━━━━━ Data ━━━━━

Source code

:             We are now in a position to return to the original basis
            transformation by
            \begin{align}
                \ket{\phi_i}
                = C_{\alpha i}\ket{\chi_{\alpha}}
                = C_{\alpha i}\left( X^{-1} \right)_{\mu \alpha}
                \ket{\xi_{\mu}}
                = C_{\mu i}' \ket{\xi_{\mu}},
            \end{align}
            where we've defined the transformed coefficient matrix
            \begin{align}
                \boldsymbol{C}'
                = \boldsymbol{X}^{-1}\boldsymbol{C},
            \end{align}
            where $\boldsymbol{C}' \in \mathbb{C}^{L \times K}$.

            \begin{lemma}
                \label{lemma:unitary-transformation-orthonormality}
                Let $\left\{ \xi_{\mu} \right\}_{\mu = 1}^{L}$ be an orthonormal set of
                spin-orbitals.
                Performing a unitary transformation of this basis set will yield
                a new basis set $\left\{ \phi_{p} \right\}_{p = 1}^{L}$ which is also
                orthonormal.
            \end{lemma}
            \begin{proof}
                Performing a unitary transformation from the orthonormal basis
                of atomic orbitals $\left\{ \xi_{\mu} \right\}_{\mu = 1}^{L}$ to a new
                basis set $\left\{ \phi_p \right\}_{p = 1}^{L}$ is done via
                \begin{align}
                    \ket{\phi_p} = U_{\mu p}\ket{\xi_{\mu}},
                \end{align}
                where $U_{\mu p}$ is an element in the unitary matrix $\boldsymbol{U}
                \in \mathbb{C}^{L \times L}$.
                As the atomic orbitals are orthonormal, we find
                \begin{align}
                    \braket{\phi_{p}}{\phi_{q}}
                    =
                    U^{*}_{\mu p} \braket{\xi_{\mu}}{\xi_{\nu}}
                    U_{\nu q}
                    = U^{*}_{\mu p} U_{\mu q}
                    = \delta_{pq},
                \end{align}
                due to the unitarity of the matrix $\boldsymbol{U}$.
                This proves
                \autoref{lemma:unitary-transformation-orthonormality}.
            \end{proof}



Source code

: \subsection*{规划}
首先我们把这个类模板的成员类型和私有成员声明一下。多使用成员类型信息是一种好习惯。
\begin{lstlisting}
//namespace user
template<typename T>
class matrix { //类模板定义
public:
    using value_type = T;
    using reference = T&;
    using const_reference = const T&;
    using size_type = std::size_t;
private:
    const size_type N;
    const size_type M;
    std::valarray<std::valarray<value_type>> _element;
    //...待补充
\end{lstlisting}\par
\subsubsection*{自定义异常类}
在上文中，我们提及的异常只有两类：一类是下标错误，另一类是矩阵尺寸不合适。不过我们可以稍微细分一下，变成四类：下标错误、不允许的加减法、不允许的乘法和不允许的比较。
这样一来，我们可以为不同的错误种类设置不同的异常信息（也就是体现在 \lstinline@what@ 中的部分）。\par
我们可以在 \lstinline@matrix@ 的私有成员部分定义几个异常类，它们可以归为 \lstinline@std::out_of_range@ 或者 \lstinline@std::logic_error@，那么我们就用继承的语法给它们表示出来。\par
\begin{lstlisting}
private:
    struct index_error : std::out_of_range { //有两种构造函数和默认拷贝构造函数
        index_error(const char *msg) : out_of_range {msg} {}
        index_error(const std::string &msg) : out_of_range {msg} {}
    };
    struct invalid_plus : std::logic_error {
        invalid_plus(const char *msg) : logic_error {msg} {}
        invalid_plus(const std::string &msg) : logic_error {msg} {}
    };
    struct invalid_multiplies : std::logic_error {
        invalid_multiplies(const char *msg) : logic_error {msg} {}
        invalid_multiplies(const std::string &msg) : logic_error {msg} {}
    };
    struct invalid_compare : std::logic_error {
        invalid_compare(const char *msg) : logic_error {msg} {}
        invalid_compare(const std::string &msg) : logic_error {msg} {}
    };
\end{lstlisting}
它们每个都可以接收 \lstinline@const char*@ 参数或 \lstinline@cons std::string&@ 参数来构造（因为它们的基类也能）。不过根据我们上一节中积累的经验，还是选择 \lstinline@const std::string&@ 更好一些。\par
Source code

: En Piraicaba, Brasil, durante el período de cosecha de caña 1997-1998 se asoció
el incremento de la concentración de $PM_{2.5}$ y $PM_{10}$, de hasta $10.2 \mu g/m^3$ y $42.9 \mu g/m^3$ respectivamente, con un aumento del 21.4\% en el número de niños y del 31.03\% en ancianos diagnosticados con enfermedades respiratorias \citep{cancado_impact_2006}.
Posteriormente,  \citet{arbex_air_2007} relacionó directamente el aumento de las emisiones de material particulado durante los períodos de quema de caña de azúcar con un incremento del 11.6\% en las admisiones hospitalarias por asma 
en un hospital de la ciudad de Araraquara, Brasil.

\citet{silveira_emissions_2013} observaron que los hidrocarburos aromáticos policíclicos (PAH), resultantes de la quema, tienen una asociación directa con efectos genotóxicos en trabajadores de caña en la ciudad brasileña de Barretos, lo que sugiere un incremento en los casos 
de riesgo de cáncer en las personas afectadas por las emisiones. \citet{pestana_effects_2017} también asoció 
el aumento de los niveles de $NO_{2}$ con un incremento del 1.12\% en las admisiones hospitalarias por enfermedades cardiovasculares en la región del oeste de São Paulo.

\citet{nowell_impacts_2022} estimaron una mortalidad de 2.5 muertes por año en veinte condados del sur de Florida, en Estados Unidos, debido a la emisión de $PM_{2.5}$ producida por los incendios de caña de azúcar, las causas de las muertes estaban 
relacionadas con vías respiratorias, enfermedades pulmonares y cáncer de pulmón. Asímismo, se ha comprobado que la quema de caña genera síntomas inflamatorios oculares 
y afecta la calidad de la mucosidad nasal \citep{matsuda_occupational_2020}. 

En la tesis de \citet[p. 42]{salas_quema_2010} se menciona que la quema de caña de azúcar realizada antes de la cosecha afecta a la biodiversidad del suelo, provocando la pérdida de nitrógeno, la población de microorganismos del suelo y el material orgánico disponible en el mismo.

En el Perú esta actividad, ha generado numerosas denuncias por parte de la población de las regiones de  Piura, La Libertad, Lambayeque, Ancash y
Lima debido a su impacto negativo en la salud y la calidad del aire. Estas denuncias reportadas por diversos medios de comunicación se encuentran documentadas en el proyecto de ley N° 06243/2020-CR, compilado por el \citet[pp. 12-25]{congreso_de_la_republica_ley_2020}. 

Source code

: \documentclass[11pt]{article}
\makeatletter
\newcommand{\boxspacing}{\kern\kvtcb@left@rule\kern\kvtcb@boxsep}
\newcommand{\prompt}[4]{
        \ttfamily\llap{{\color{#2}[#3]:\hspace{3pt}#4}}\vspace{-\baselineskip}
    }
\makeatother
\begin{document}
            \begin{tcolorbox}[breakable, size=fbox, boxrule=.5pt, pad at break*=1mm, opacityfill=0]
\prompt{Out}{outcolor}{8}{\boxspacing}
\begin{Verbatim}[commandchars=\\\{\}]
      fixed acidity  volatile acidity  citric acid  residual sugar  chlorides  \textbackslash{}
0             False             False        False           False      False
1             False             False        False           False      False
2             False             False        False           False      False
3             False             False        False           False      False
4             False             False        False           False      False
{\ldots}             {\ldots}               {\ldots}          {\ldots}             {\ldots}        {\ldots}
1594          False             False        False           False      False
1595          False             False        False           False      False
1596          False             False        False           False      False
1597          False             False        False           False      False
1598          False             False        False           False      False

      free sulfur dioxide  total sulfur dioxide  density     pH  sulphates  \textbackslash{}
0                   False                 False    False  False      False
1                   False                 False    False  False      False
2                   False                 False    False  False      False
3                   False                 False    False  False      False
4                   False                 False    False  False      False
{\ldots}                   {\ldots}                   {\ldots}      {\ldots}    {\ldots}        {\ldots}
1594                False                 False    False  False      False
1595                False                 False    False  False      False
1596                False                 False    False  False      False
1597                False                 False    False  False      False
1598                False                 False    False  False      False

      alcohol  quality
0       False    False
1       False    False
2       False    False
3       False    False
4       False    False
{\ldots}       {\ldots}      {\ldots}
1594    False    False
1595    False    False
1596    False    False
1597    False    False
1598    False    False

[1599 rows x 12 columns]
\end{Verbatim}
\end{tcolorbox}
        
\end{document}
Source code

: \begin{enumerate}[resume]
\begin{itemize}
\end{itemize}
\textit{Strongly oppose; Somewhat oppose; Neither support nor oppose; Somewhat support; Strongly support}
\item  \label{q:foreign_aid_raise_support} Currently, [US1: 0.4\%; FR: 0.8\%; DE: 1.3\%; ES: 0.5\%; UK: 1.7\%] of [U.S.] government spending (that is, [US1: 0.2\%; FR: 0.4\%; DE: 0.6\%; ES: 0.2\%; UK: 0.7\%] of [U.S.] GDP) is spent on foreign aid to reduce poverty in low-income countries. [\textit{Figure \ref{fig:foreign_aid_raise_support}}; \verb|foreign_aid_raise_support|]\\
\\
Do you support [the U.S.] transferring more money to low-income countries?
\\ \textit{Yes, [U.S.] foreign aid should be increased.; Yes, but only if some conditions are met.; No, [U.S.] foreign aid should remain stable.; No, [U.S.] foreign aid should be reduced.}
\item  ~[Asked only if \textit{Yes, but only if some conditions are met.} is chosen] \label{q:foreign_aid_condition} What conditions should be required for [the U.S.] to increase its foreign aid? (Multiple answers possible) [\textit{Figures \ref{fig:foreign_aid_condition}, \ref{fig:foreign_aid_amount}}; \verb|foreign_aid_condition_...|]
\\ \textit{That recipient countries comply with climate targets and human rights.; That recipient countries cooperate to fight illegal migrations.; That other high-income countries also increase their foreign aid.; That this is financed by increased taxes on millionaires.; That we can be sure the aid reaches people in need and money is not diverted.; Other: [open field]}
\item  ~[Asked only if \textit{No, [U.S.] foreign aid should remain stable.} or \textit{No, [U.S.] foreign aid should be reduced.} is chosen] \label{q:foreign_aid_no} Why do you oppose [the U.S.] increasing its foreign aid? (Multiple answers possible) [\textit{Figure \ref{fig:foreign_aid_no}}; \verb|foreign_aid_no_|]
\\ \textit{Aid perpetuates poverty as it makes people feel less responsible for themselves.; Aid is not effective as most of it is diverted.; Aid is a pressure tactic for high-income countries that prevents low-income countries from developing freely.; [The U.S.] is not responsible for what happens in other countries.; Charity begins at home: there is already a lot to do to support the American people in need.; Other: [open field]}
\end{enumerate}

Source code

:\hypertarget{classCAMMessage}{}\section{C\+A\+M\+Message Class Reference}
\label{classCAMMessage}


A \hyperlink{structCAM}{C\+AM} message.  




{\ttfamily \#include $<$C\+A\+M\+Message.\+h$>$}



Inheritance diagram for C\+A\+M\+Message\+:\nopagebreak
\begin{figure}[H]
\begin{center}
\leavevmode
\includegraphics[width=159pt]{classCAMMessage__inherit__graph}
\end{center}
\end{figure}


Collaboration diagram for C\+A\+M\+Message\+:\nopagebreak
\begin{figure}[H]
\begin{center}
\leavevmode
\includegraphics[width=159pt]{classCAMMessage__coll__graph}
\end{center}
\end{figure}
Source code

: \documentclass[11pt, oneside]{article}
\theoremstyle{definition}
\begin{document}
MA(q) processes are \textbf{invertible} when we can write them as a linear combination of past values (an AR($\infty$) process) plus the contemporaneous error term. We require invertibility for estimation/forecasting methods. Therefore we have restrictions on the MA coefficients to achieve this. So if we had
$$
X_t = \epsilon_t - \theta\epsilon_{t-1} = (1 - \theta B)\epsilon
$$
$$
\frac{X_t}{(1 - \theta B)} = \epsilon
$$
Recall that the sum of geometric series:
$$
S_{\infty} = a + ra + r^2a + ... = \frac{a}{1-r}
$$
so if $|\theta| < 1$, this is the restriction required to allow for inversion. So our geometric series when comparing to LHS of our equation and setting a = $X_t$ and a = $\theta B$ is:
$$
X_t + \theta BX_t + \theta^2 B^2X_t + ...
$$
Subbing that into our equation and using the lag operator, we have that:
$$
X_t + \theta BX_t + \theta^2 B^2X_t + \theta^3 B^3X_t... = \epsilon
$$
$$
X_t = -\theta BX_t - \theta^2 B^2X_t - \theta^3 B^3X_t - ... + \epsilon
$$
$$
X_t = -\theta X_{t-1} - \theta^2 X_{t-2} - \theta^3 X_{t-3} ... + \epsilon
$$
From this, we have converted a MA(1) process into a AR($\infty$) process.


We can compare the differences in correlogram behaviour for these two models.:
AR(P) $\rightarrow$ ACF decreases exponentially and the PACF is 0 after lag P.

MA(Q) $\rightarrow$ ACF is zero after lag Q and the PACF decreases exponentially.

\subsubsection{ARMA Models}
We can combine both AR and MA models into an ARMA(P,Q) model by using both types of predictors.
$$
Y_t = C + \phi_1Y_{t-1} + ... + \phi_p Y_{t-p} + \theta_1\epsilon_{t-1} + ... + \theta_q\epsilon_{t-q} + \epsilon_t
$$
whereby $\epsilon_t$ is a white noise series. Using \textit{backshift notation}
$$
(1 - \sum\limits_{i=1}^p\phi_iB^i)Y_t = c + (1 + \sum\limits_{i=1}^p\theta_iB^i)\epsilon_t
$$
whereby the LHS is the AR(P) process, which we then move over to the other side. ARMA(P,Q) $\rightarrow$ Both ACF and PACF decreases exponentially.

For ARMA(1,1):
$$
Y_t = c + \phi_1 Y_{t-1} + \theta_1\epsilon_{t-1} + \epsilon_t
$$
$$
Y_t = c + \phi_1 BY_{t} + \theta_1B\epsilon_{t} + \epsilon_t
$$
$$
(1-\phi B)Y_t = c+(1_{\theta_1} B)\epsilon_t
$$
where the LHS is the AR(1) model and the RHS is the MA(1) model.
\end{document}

━━━━━

Of the lines above, retype only those from the line containing "template<typename T>" through the line containing "在上文中，我们提及的异常只有", including both, exactly.

▶ _Answer box_:
template<typename T>
class matrix { //类模板定义
public:
    using value_type = T;
    using reference = T&;
    using const_reference = const T&;
    using size_type = std::size_t;
private:
    const size_type N;
    const size_type M;
    std::valarray<std::valarray<value_type>> _element;
    //...待补充
\end{lstlisting}\par
\subsubsection*{自定义异常类}
在上文中，我们提及的异常只有两类：一类是下标错误，另一类是矩阵尺寸不合适。不过我们可以稍微细分一下，变成四类：下标错误、不允许的加减法、不允许的乘法和不允许的比较。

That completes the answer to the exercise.